本記事は、学習塾・灘学習院の学院長である江藤宏氏の著書『東大・京大に合格する子どもの育て方』より、むやみやたらに習い事をさせることの「無意味さ」について解説します。

習い事は「頭を使うかどうか?」を基準にする

計算能力を身につけるにしても、小学校に入学してからでも十分間に合います。だから幼稚園の頃から習い事などする必要はないのです。それでもあえて何か習わせたいと考えるなら、日本古来の習い事や音楽をお薦めします。なぜなら、そうした習い事では、学ぶ際に集中力を要求されるからです。

 

例えば習字などがその典型でしょう。
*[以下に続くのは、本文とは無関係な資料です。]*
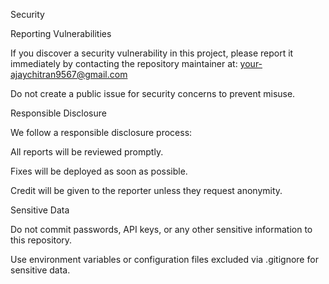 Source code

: Security

Reporting Vulnerabilities

If you discover a security vulnerability in this project, please report it immediately by contacting the repository maintainer at:
your-ajaychitran9567@gmail.com

Do not create a public issue for security concerns to prevent misuse.

Responsible Disclosure

We follow a responsible disclosure process:

All reports will be reviewed promptly.

Fixes will be deployed as soon as possible.

Credit will be given to the reporter unless they request anonymity.


Sensitive Data

Do not commit passwords, API keys, or any other sensitive information to this repository.

Use environment variables or configuration files excluded via .gitignore for sensitive data.
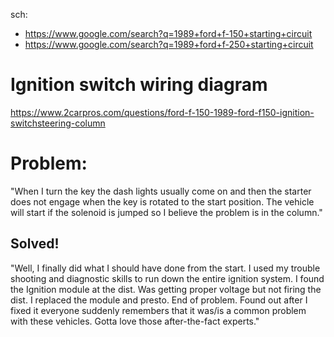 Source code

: sch:
- https://www.google.com/search?q=1989+ford+f-150+starting+circuit
- https://www.google.com/search?q=1989+ford+f-250+starting+circuit


# Ignition switch wiring diagram 
https://www.2carpros.com/questions/ford-f-150-1989-ford-f150-ignition-switchsteering-column

# Problem:
"When I turn the key the dash lights usually come on and then the starter does not engage when the key is rotated to the start position. The vehicle will start if the solenoid is jumped so I believe the problem is in the column."

## Solved!
"Well, I finally did what I should have done from the start. I used my trouble shooting and diagnostic skills to run down the entire ignition system. I found the Ignition module at the dist. Was getting proper voltage but not firing the dist. I replaced the module and presto. End of problem. Found out after I fixed it everyone suddenly remembers that it was/is a common problem with these vehicles. Gotta love those after-the-fact experts."
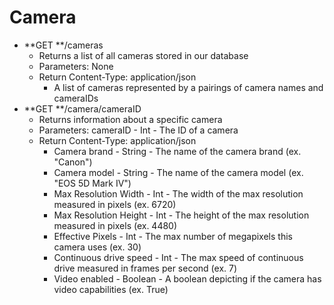 # Camera

* **GET **/cameras
  * Returns a list of all cameras stored in our database
  * Parameters: None
  * Return Content-Type: application/json
    * A list of cameras represented by a pairings of camera names and cameraIDs
* **GET **/camera/cameraID
  * Returns information about a specific camera
  * Parameters: cameraID - Int - The ID of a camera
  * Return Content-Type: application/json
    * Camera brand - String - The name of the camera brand \(ex. "Canon"\)
    * Camera model - String - The name of the camera model \(ex. "EOS 5D Mark 
      IV"\)
    * Max Resolution Width - Int - The width of the max resolution measured in 
      pixels \(ex. 6720\)
    * Max Resolution Height - Int - The height of the max resolution measured 
      in pixels \(ex. 4480\)
    * Effective Pixels - Int - The max number of megapixels this camera uses 
      \(ex. 30\)
    * Continuous drive speed - Int - The max speed of continuous drive measured
      in frames per second \(ex. 7\)
    * Video enabled - Boolean - A boolean depicting if the camera has video 
      capabilities \(ex. True\)




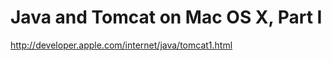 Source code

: <!--
id: 863662375
link: http://kevinisom.info/post/863662375/java-and-tomcat-on-mac-os-x-part-i
slug: java-and-tomcat-on-mac-os-x-part-i
date: Tue Jul 27 2010 13:01:06 GMT+1200 (NZST)
raw: {"blog_name":"kevinisom","id":863662375,"post_url":"http://kevinisom.info/post/863662375/java-and-tomcat-on-mac-os-x-part-i","slug":"java-and-tomcat-on-mac-os-x-part-i","type":"link","date":"2010-07-27 01:01:06 GMT","timestamp":1280192466,"state":"published","format":"html","reblog_key":"FrSuggXC","tags":[],"short_url":"http://tmblr.co/Zw68YypUd4d","highlighted":[],"feed_item":"http://developer.apple.com/internet/java/tomcat1.html","from_feed_id":"650234","note_count":0,"title":"Java and Tomcat on Mac OS X, Part I","url":"http://developer.apple.com/internet/java/tomcat1.html","description":""}
publish: 2010-07-027
tags: 
title: Java and Tomcat on Mac OS X, Part I
-->


Java and Tomcat on Mac OS X, Part I
===================================

<http://developer.apple.com/internet/java/tomcat1.html>

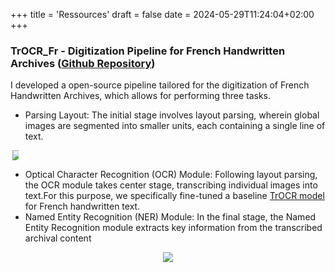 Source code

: 
+++
title = 'Ressources'
draft = false
date = 2024-05-29T11:24:04+02:00
+++
    
    
### TrOCR_Fr - Digitization Pipeline for French Handwritten Archives ([Github Repository](https://github.com/handwrittenOCR/trocr_handwritten)) ###

I developed a open-source pipeline tailored for the digitization of French Handwritten Archives, which allows for performing
three tasks.
* Parsing Layout: The initial stage involves layout parsing, wherein global images are segmented into smaller units, each containing a single line of text.

<div id="banner" style="display: flex; justify-content: space-between; align-items: center;">

  <div class="inline-block" style="text-align: center;">
  <img src="/images/layout.jpg" style="max-width: 60%; max-height: 60%;">
  </div>
    </div>
  
* Optical Character Recognition (OCR) Module: Following layout parsing, the OCR module takes center stage, transcribing individual images into text.For this purpose, we specifically fine-tuned a baseline [TrOCR model](https://github.com/microsoft/unilm/tree/master/trocr) for French handwritten text. 
* Named Entity Recognition (NER) Module: In the final stage, the Named Entity Recognition module
extracts key information from the transcribed archival content

<div id="banner" style="display: flex; justify-content: space-between; align-items: center;">

  <div class="inline-block" style="flex: 1; text-align: center;">
  <img src="/images/NER.png" style="max-width: 100%; max-height: 60%;">
  </div>
  
  </div> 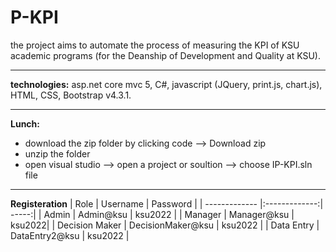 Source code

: # P-KPI
the project aims to automate the process of measuring the KPI of KSU academic programs (for the Deanship of Development and Quality at KSU). 
***
**technologies:** asp.net core mvc 5, C#, javascript (JQuery, print.js, chart.js), HTML, CSS, Bootstrap v4.3.1.
***
**Lunch:**
- download the zip folder by clicking code --> Download zip
- unzip the folder 
- open visual studio --> open a project or soultion --> choose IP-KPI.sln file

***


**Registeration**
| Role          | Username      | Password  |
| ------------- |:-------------:| -----:|
| Admin      | Admin@ksu | ksu2022 |
| Manager     | Manager@ksu      |   ksu2022|
| Decision Maker | DecisionMaker@ksu     |   ksu2022 |
| Data Entry | DataEntry2@ksu    |   ksu2022 |

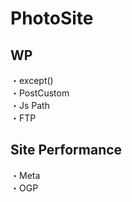 # PhotoSite  

## WP  
・except()     　　                                                          
・PostCustom  
・Js Path  
・FTP

## Site Performance
・Meta  
・OGP

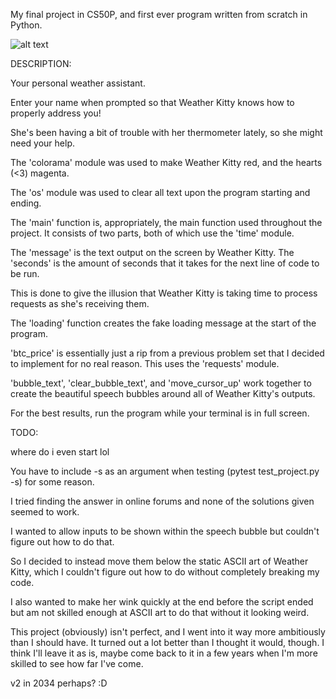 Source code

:My final project in CS50P, and first ever program written from scratch in Python.

![alt text]([https://certificates.cs50.io/ab992ce1-21b9-4ef9-b350-f453fc66f34d.png?size=letter](https://github.com/jaim1n/Weather-Kitty/blob/main/CS50P.png?raw=true))

DESCRIPTION:

Your personal weather assistant.

Enter your name when prompted so that Weather Kitty knows how to properly address you!

She's been having a bit of trouble with her thermometer lately, so she might need your help.


The 'colorama' module was used to make Weather Kitty red, and the hearts (<3) magenta.


The 'os' module was used to clear all text upon the program starting and ending.


The 'main' function is, appropriately, the main function used throughout the project. It consists of two parts, both of which use the 'time' module.

The 'message' is the text output on the screen by Weather Kitty. The 'seconds' is the amount of seconds that it takes for the next line of code to be run.

This is done to give the illusion that Weather Kitty is taking time to process requests as she's receiving them.


The 'loading' function creates the fake loading message at the start of the program.


'btc_price' is essentially just a rip from a previous problem set that I decided to implement for no real reason. This uses the 'requests' module.


'bubble_text', 'clear_bubble_text', and 'move_cursor_up' work together to create the beautiful speech bubbles around all of Weather Kitty's outputs.


For the best results, run the program while your terminal is in full screen.


TODO:

where do i even start lol


You have to include -s as an argument when testing (pytest test_project.py -s) for some reason.

I tried finding the answer in online forums and none of the solutions given seemed to work.


I wanted to allow inputs to be shown within the speech bubble but couldn't figure out how to do that.

So I decided to instead move them below the static ASCII art of Weather Kitty, which I couldn't figure out how to do without completely breaking my code.

I also wanted to make her wink quickly at the end before the script ended but am not skilled enough at ASCII art to do that without it looking weird.

This project (obviously) isn't perfect, and I went into it way more ambitiously than I should have. It turned out a lot better than I thought it would, though.
I think I'll leave it as is, maybe come back to it in a few years when I'm more skilled to see how far I've come.

v2 in 2034 perhaps? :D
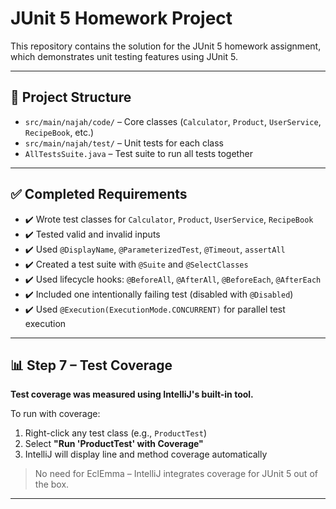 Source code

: # JUnit 5 Homework Project

This repository contains the solution for the JUnit 5 homework assignment, which demonstrates unit testing features using JUnit 5.

---

## 📁 Project Structure

- `src/main/najah/code/` – Core classes (`Calculator`, `Product`, `UserService`, `RecipeBook`, etc.)
- `src/main/najah/test/` – Unit tests for each class
- `AllTestsSuite.java` – Test suite to run all tests together

---

## ✅ Completed Requirements

- ✔️ Wrote test classes for `Calculator`, `Product`, `UserService`, `RecipeBook`
- ✔️ Tested valid and invalid inputs
- ✔️ Used `@DisplayName`, `@ParameterizedTest`, `@Timeout`, `assertAll`
- ✔️ Created a test suite with `@Suite` and `@SelectClasses`
- ✔️ Used lifecycle hooks: `@BeforeAll`, `@AfterAll`, `@BeforeEach`, `@AfterEach`
- ✔️ Included one intentionally failing test (disabled with `@Disabled`)
- ✔️ Used `@Execution(ExecutionMode.CONCURRENT)` for parallel test execution

---

## 📊 Step 7 – Test Coverage

**Test coverage was measured using IntelliJ's built-in tool.**

To run with coverage:
1. Right-click any test class (e.g., `ProductTest`)
2. Select **"Run 'ProductTest' with Coverage"**
3. IntelliJ will display line and method coverage automatically

> No need for EclEmma – IntelliJ integrates coverage for JUnit 5 out of the box.

---


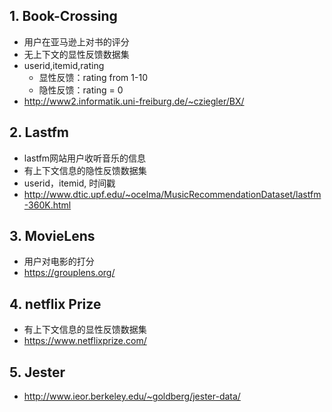 ## 1. Book-Crossing
  - 用户在亚马逊上对书的评分
  - 无上下文的显性反馈数据集
  - userid,itemid,rating
    - 显性反馈：rating from 1-10
    - 隐性反馈：rating = 0 
  - http://www2.informatik.uni-freiburg.de/~cziegler/BX/


## 2. Lastfm
  - lastfm网站用户收听音乐的信息
  - 有上下文信息的隐性反馈数据集
  - userid，itemid, 时间戳
  - http://www.dtic.upf.edu/~ocelma/MusicRecommendationDataset/lastfm-360K.html


## 3. MovieLens
  - 用户对电影的打分
  - https://grouplens.org/

## 4. netflix Prize
  - 有上下文信息的显性反馈数据集
  - https://www.netflixprize.com/

## 5. Jester
  - http://www.ieor.berkeley.edu/~goldberg/jester-data/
決して急がされることなく、落ち着いて、丁寧に字を書く。習字を習えば、きれいな字を書けるようになることに加えて、一定時間一つのことに集中する力が養われます。後に算数の問題を集中して考える訓練をすることを思えば、習字のように集中力を養えるお稽古ごとを選ぶのがよいでしょう。

 

あるいは手軽に始められて、ゲーム感覚の楽しさもある将棋や囲碁もお薦めです。駒の動かし方さえ覚えれば、とりあえず始めることのできる将棋なら、一人でも詰め将棋で楽しむことができます。もちろん、将棋は頭を使うゲームです。頭を柔らかくする訓練としても効果があります。

 

小学生になれば、算数の問題を解くことが考えるための最高の練習になります。この場合は、計算問題ではなく文章題に取り組みましょう。計算問題は機械的に計算するだけで、頭はほとんど動いていません。これに対して文章題は、問題文に描かれている情景を頭の中で想像することが、問題を考えるスタートになります。

 

想像は頭を使います。例えば「りんご2個を、3人で分けたい。どのように分ければよいか」という問題なら、2個のりんごと3人の人を思い浮かべるでしょう。これも頭を使う訓練になります。さらに図を描くようにすれば、よりよい訓練になります。

 

もう一つ、早い時期から取り組ませてあげたいのが、本を読むことです。読書もまた頭を鍛える最高の訓練の一つです。特に子ども時代の読書が、大人になってからの意識や能力に影響を与えます。

 

読書の有効性は明らかです。そこで幼稚園から小学校低学年の子どもに薦めたいのが、親子で一緒に絵本を読み解くことです。絵本には必ず文章に関連した絵が描かれています。文章を読み、さらに絵も読むのです。

 

絵を読むとはどういうことか。描かれた絵には、必ず作者の意図が込められています。だから、まず絵の中に何が描かれているのかを一つ残らず子どもに観察させます。次は描かれているモチーフについて、どんな色が使われているのか、絵の中のどの位置に描かれているのか、その大きさはどうなのかなど、絵の細部を読み解かせます。

 

その上で絵と一体になっている文章をもう一度読みます。読みながら、絵の中に書かれているものの意味を子どもに問うのです。「どうして、これはここにあるのかな」「なぜ、これにはこんな色が使われているのだろう」「もし、この絵にこれが描かれていなかったら、どう思う」といった具合です。

 

これにより、それまで何気なく眺めていた絵に対する興味が湧いてきます。描かれているものすべてに意味があること、絵と文章の間には関係性(作者の意図)があることなどに気づくようになるでしょう。こうした訓練を続けているうちに、絵がなくても、文章から情景を想像できるようになります。文章を読んでも考える力がしっかりと養われます。